Python urllib2.urlopen: Read site-body even though there is an HTTP header error

Question

I have this simple URL which I want to call from my python script: http://test.my-site.com/bla-blah/createAccount (I changed some letters due to privacy, all special characters etc are exactly the same)

import urllib2

def myfunc(self, url):  
    result = urllib2.urlopen(url).read()
    # HTTP Error 400: Bad Request

When I call the above URL, I get the error:

Traceback (most recent call last):
  File "<stdin>", line 1, in <module>
  File "/usr/lib/python2.7/urllib2.py", line 126, in urlopen
    return _opener.open(url, data, timeout)
  File "/usr/lib/python2.7/urllib2.py", line 406, in open
    response = meth(req, response)
  File "/usr/lib/python2.7/urllib2.py", line 519, in http_response
    'http', request, response, code, msg, hdrs)
  File "/usr/lib/python2.7/urllib2.py", line 444, in error
    return self._call_chain(*args)
  File "/usr/lib/python2.7/urllib2.py", line 378, in _call_chain
    result = func(*args)
  File "/usr/lib/python2.7/urllib2.py", line 527, in http_error_default
    raise HTTPError(req.get_full_url(), code, msg, hdrs, fp)
urllib2.HTTPError: HTTP Error 400: Bad Request

I do not think it has something to do with quotes (and/or whitespaces obviously).

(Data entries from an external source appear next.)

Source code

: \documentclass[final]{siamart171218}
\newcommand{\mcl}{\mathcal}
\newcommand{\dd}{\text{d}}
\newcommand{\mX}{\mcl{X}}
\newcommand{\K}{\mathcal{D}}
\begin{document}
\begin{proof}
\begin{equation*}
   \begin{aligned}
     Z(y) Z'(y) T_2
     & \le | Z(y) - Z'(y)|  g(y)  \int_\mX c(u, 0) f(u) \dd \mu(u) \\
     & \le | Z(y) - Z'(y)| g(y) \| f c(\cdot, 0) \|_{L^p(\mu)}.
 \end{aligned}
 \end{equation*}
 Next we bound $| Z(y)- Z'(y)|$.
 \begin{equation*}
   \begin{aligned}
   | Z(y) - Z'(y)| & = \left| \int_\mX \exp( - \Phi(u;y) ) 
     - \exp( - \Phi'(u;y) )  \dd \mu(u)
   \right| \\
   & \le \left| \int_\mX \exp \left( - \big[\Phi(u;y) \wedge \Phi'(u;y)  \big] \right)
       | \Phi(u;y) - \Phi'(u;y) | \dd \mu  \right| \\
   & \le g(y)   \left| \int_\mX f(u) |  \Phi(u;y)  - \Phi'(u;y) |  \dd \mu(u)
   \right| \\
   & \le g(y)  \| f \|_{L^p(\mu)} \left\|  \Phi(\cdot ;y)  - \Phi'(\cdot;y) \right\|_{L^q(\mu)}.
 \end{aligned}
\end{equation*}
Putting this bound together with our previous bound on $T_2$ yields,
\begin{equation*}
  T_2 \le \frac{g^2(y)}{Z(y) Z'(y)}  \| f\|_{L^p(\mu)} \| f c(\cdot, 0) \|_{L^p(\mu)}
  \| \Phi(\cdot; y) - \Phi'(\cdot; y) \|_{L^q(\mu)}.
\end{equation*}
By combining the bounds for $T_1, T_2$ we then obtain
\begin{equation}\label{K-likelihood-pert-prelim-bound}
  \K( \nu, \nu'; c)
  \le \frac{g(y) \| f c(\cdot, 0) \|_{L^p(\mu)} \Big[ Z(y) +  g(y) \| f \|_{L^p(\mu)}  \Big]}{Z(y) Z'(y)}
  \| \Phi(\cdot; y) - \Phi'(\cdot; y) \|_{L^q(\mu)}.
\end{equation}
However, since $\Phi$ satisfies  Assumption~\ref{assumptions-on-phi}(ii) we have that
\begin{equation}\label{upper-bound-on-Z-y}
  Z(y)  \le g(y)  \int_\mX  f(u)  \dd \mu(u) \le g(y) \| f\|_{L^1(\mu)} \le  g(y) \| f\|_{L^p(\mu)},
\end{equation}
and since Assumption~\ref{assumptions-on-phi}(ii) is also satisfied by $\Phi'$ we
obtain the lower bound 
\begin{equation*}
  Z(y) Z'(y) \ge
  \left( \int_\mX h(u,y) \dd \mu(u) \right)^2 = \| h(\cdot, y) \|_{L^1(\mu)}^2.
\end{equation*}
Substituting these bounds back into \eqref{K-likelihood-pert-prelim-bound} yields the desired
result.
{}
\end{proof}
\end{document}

When I call the URL http://test.my-site.com/bla-blah/listAccounts instead, it works fine, and in result is the exact same text I get when I call the URL in my browser. Of course I checked the first URL via browser, and it works fine.

Any idea what this might be?

Edit for clarification:

These two URLs should be callable without any further parameters or query strings, right as they stand there above. The site then should show something like "error: parameters missing". This does happen when I call the URLs in my browser or via curl in bash. Just the python module is making problems.

Edit2 (Also changed to post title to match the situation better)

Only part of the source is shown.